### THE PROBLEM
Reproduce the records below exactly as shown.

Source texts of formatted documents
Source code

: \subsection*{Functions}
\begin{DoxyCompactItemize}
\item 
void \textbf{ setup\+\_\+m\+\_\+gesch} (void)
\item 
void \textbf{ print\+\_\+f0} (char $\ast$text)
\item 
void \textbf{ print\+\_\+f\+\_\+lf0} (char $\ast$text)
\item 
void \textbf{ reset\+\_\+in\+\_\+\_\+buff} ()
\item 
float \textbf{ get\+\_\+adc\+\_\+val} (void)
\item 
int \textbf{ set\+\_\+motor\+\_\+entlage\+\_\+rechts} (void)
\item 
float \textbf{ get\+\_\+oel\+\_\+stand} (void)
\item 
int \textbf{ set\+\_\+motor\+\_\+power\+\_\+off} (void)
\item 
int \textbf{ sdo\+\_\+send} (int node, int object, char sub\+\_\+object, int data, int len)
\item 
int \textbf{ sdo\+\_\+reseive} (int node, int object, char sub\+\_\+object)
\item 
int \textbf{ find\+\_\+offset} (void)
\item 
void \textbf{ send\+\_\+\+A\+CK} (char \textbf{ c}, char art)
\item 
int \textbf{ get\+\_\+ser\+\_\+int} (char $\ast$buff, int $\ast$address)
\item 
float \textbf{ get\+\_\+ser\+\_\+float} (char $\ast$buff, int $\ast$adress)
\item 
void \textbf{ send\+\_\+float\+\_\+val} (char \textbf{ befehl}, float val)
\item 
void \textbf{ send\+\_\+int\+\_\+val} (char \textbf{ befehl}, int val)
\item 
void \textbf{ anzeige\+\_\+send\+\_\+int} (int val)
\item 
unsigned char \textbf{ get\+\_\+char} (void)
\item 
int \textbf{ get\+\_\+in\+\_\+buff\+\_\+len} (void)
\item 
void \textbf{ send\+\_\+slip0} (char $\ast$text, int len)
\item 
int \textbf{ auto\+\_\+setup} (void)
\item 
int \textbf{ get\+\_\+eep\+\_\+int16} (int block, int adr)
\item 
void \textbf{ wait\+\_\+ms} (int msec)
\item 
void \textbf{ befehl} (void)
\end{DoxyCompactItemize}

### TASK ANSWER
Source code

: \subsection*{Functions}
\begin{DoxyCompactItemize}
\item 
void \textbf{ setup\+\_\+m\+\_\+gesch} (void)
\item 
void \textbf{ print\+\_\+f0} (char $\ast$text)
\item 
void \textbf{ print\+\_\+f\+\_\+lf0} (char $\ast$text)
\item 
void \textbf{ reset\+\_\+in\+\_\+\_\+buff} ()
\item 
float \textbf{ get\+\_\+adc\+\_\+val} (void)
\item 
int \textbf{ set\+\_\+motor\+\_\+entlage\+\_\+rechts} (void)
\item 
float \textbf{ get\+\_\+oel\+\_\+stand} (void)
\item 
int \textbf{ set\+\_\+motor\+\_\+power\+\_\+off} (void)
\item 
int \textbf{ sdo\+\_\+send} (int node, int object, char sub\+\_\+object, int data, int len)
\item 
int \textbf{ sdo\+\_\+reseive} (int node, int object, char sub\+\_\+object)
\item 
int \textbf{ find\+\_\+offset} (void)
\item 
void \textbf{ send\+\_\+\+A\+CK} (char \textbf{ c}, char art)
\item 
int \textbf{ get\+\_\+ser\+\_\+int} (char $\ast$buff, int $\ast$address)
\item 
float \textbf{ get\+\_\+ser\+\_\+float} (char $\ast$buff, int $\ast$adress)
\item 
void \textbf{ send\+\_\+float\+\_\+val} (char \textbf{ befehl}, float val)
\item 
void \textbf{ send\+\_\+int\+\_\+val} (char \textbf{ befehl}, int val)
\item 
void \textbf{ anzeige\+\_\+send\+\_\+int} (int val)
\item 
unsigned char \textbf{ get\+\_\+char} (void)
\item 
int \textbf{ get\+\_\+in\+\_\+buff\+\_\+len} (void)
\item 
void \textbf{ send\+\_\+slip0} (char $\ast$text, int len)
\item 
int \textbf{ auto\+\_\+setup} (void)
\item 
int \textbf{ get\+\_\+eep\+\_\+int16} (int block, int adr)
\item 
void \textbf{ wait\+\_\+ms} (int msec)
\item 
void \textbf{ befehl} (void)
\end{DoxyCompactItemize}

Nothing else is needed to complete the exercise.